NLTK separates `[;@#$%&]`, but pynini only has `[;@%&$]`.

In [3]:
compare('Price is #100')
compare('##heading')
compare('C# programming')

✓ 'Price is #100'
✓ '##heading'
✓ 'C# programming'


## 2. ALL CAPS contractions

NLTK's CONTRACTIONS2 uses `(?i)` (case-insensitive).
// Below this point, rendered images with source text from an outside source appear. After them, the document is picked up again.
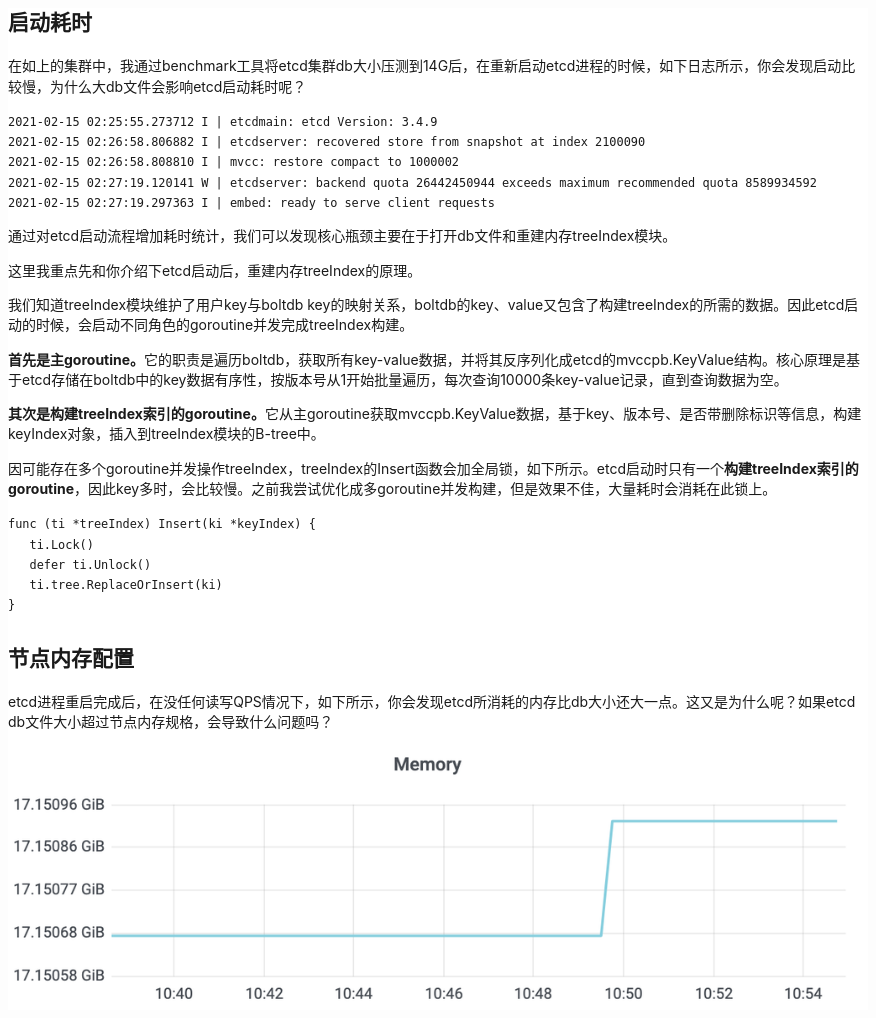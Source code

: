 <h2 id="启动耗时">启动耗时</h2>

<p>在如上的集群中，我通过benchmark工具将etcd集群db大小压测到14G后，在重新启动etcd进程的时候，如下日志所示，你会发现启动比较慢，为什么大db文件会影响etcd启动耗时呢？</p>

<pre><code>2021-02-15 02:25:55.273712 I | etcdmain: etcd Version: 3.4.9
2021-02-15 02:26:58.806882 I | etcdserver: recovered store from snapshot at index 2100090
2021-02-15 02:26:58.808810 I | mvcc: restore compact to 1000002
2021-02-15 02:27:19.120141 W | etcdserver: backend quota 26442450944 exceeds maximum recommended quota 8589934592
2021-02-15 02:27:19.297363 I | embed: ready to serve client requests
</code></pre>

<p>通过对etcd启动流程增加耗时统计，我们可以发现核心瓶颈主要在于打开db文件和重建内存treeIndex模块。</p>

<p>这里我重点先和你介绍下etcd启动后，重建内存treeIndex的原理。</p>

<p>我们知道treeIndex模块维护了用户key与boltdb key的映射关系，boltdb的key、value又包含了构建treeIndex的所需的数据。因此etcd启动的时候，会启动不同角色的goroutine并发完成treeIndex构建。</p>

<p><strong>首先是主goroutine。</strong>它的职责是遍历boltdb，获取所有key-value数据，并将其反序列化成etcd的mvccpb.KeyValue结构。核心原理是基于etcd存储在boltdb中的key数据有序性，按版本号从1开始批量遍历，每次查询10000条key-value记录，直到查询数据为空。</p>

<p><strong>其次是构建treeIndex索引的goroutine。</strong>它从主goroutine获取mvccpb.KeyValue数据，基于key、版本号、是否带删除标识等信息，构建keyIndex对象，插入到treeIndex模块的B-tree中。</p>

<p>因可能存在多个goroutine并发操作treeIndex，treeIndex的Insert函数会加全局锁，如下所示。etcd启动时只有一个<strong>构建treeIndex索引的goroutine</strong>，因此key多时，会比较慢。之前我尝试优化成多goroutine并发构建，但是效果不佳，大量耗时会消耗在此锁上。</p>

<pre><code>func (ti *treeIndex) Insert(ki *keyIndex) {
   ti.Lock()
   defer ti.Unlock()
   ti.tree.ReplaceOrInsert(ki)
}
</code></pre>

<h2 id="节点内存配置">节点内存配置</h2>

<p>etcd进程重启完成后，在没任何读写QPS情况下，如下所示，你会发现etcd所消耗的内存比db大小还大一点。这又是为什么呢？如果etcd db文件大小超过节点内存规格，会导致什么问题吗？</p>

<p><img src="assets/02ffff9e17de4fe88215548fe66457b7.jpg" alt="" /></p>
Pynini only handles lowercase + Title case.

In [4]:
compare('CANNOT STOP')
compare('I WANNA GO')
compare('GONNA BE GREAT')
compare('GOTTA RUN')
compare('LEMME SEE')
compare('GIMME THAT')
compare('cAnNoT stop')  # mixed case

✓ 'CANNOT STOP'
✓ 'I WANNA GO'
✓ 'GONNA BE GREAT'
✓ 'GOTTA RUN'
✓ 'LEMME SEE'
✓ 'GIMME THAT'
✗ 'cAnNoT stop'
  NLTK:  ['cAn', 'NoT', 'stop']
  FST:   ['cAnNoT', 'stop']


## 3. Missing contractions: `d'ye`, `more'n`

Present in NLTK's CONTRACTIONS2 but absent from the pynini FST.

In [5]:
compare("D'ye think so?")
compare("d'ye know")
compare("more'n enough")
compare("More'n I expected")

✓ "D'ye think so?"
✓ "d'ye know"
✓ "more'n enough"
✓ "More'n I expected"


## 4. Missing CONTRACTIONS3: `'tis`, `'twas`

NLTK splits `'tis` → `'t is` and `'twas` → `'t was`. Pynini doesn't handle these.

In [6]:
compare("'Tis the season")
compare("'Twas the night")
compare("'tis nothing")
compare("'twas long ago")

✓ "'Tis the season"
✓ "'Twas the night"
✓ "'tis nothing"
✓ "'twas long ago"


## 5. Double single-quotes (`''`) as opening quote

NLTK converts `''` to ` `` ` when used as opening quotes (STARTING_QUOTES rule 3). Pynini doesn't handle this.

In [7]:
compare("She said ''hello'' there")
compare("''Hello,'' she replied")

✓ "She said ''hello'' there"
✓ "''Hello,'' she replied"


## 6. Sanity checks (should all match)

In [8]:
compare("I can't do it.")
compare("It's a test -- really!")
compare("Don't you think?")
compare("I'll go there.")
compare("We've been here.")
compare('1,000 people')
compare('at 3:00 PM')
compare('items: none')
compare('foo;bar')
compare('$100 & more')
compare('50% off @ store')

✓ "I can't do it."
✓ "It's a test -- really!"
✓ "Don't you think?"
✓ "I'll go there."
✓ "We've been here."
✓ '1,000 people'
✓ 'at 3:00 PM'
✓ 'items: none'
✓ 'foo;bar'
✓ '$100 & more'
✓ '50% off @ store'